9/5/11

NABARUN BHATTYACHARYA

Nabarun Bhattacharya (Bengali: নবারুণ ভট্টাচার্য) (born 23 June 1948) is an Indian Bengali writer deeply committed to a revolutionary and radical aesthetics. He was born at Baharampur (Berhampur), West Bengal. He is the only child of actor Bijon Bhattacharya and writer Mahashweta Devi.[1]
He is most known for his anarchic novel, Herbert (1993), which was awarded the Sahitya Akademi Award, and adapted into a film by the same name in 2005, by Suman Mukhopadhyay. [2]


He studied in Kolkata, first Geology, then English, from Calcutta University.[1] Between 1973 and 1991, he occupied important posts at a Soviet news agency. He traveled through Soviet Union, China and Japan. He edited various magazines and journals.

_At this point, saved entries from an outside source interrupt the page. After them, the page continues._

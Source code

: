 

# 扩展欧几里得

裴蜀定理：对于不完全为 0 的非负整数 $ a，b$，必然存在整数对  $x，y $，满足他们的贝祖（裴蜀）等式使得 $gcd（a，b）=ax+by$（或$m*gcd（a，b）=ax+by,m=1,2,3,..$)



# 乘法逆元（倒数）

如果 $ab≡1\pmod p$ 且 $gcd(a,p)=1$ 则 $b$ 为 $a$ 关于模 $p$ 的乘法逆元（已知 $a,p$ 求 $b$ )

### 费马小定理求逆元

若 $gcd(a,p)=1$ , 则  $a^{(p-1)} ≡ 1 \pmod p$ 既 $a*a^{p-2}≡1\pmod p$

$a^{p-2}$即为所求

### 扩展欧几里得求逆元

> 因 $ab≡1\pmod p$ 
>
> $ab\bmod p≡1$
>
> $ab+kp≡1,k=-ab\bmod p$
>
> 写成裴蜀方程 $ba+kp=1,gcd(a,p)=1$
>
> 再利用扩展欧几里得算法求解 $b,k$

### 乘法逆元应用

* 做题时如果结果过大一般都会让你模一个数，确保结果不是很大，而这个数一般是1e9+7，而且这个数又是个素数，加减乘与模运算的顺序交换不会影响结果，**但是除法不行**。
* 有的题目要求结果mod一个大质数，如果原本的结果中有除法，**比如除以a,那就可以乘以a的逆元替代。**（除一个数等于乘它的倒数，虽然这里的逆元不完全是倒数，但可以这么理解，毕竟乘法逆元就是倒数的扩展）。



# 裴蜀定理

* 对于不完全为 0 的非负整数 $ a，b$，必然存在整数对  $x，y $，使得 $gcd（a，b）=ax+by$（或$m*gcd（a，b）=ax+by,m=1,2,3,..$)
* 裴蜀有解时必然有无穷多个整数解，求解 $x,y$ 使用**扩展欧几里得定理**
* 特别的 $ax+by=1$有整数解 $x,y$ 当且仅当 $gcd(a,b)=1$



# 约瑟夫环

At present he is the chief editor of the Bengali magazine, 'Bhashabandhan'. His wife, Pranati is a retired professor. Their only child Tathagata is a journalist. He lives at Golf Green, South Kolkata.

Nabarun is renowned as a fiction writer, and justifiably so. But he writes poems as well and Ei Mrityu Upotyoka Aaamaar Desh Na (This Valley of Death Is Not My Country) is arguably his most acclaimed collection of poems. An interesting dimension of his career as a creative writer is his complete refusal to have any connection with the Anandabazar group, the biggest media and publishing corporate house in Bengal while as a matter of fact, most of the major writers in some way or other, have bowed down before this immensely powerful cultural establishment called Anandabazar.
Nabarun over the years consistently contributed to various little magazines, which together constitute a promising alternative mode of literary culture in Bengal that challenges the influence of big capital. It is equally noteworthy that his writing style deconstructs the gentle middle class ethos of the Bengali society. Most of his characters belong to the lower strata of existence. His fictions reinvigorate the received Bengali language with forceful idioms and expressions from the margins, which might often bombard the chaste taste of a Tagorean upper and middle class, still very much under the spell of a 19th century Victorian sensibility.